### TASK TO CARRY OUT
Each of the records that follow needs an exact reproduction.
───── EXERCISE MATERIALS
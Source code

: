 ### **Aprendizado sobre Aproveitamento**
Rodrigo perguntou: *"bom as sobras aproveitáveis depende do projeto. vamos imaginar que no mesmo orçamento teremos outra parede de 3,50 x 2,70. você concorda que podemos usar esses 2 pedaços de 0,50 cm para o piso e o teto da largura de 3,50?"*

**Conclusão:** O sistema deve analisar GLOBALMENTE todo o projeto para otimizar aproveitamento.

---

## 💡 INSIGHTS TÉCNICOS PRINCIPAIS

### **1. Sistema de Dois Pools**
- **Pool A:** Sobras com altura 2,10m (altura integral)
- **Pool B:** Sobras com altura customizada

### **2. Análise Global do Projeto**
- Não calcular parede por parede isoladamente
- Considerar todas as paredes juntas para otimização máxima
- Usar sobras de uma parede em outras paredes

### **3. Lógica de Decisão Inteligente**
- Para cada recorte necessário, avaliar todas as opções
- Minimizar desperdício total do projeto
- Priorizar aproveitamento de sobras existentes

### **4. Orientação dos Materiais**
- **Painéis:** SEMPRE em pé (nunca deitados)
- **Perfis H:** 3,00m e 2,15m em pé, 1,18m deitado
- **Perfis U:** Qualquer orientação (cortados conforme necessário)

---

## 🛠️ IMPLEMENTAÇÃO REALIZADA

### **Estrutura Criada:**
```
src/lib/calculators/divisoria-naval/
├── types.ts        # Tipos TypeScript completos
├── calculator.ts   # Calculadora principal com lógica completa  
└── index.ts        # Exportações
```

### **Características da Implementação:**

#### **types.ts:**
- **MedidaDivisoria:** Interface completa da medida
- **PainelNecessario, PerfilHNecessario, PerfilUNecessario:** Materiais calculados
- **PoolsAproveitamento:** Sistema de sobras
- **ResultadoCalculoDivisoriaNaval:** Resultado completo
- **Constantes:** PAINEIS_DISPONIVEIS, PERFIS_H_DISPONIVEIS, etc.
──────────
### SOLUTION FOR THIS TASK
Source code

: ### **Aprendizado sobre Aproveitamento**
Rodrigo perguntou: *"bom as sobras aproveitáveis depende do projeto. vamos imaginar que no mesmo orçamento teremos outra parede de 3,50 x 2,70. você concorda que podemos usar esses 2 pedaços de 0,50 cm para o piso e o teto da largura de 3,50?"*

**Conclusão:** O sistema deve analisar GLOBALMENTE todo o projeto para otimizar aproveitamento.

---

## 💡 INSIGHTS TÉCNICOS PRINCIPAIS

### **1. Sistema de Dois Pools**
- **Pool A:** Sobras com altura 2,10m (altura integral)
- **Pool B:** Sobras com altura customizada

### **2. Análise Global do Projeto**
- Não calcular parede por parede isoladamente
- Considerar todas as paredes juntas para otimização máxima
- Usar sobras de uma parede em outras paredes

### **3. Lógica de Decisão Inteligente**
- Para cada recorte necessário, avaliar todas as opções
- Minimizar desperdício total do projeto
- Priorizar aproveitamento de sobras existentes

### **4. Orientação dos Materiais**
- **Painéis:** SEMPRE em pé (nunca deitados)
- **Perfis H:** 3,00m e 2,15m em pé, 1,18m deitado
- **Perfis U:** Qualquer orientação (cortados conforme necessário)

---

## 🛠️ IMPLEMENTAÇÃO REALIZADA

### **Estrutura Criada:**
```
src/lib/calculators/divisoria-naval/
├── types.ts        # Tipos TypeScript completos
├── calculator.ts   # Calculadora principal com lógica completa  
└── index.ts        # Exportações
```

### **Características da Implementação:**

#### **types.ts:**
- **MedidaDivisoria:** Interface completa da medida
- **PainelNecessario, PerfilHNecessario, PerfilUNecessario:** Materiais calculados
- **PoolsAproveitamento:** Sistema de sobras
- **ResultadoCalculoDivisoriaNaval:** Resultado completo
- **Constantes:** PAINEIS_DISPONIVEIS, PERFIS_H_DISPONIVEIS, etc.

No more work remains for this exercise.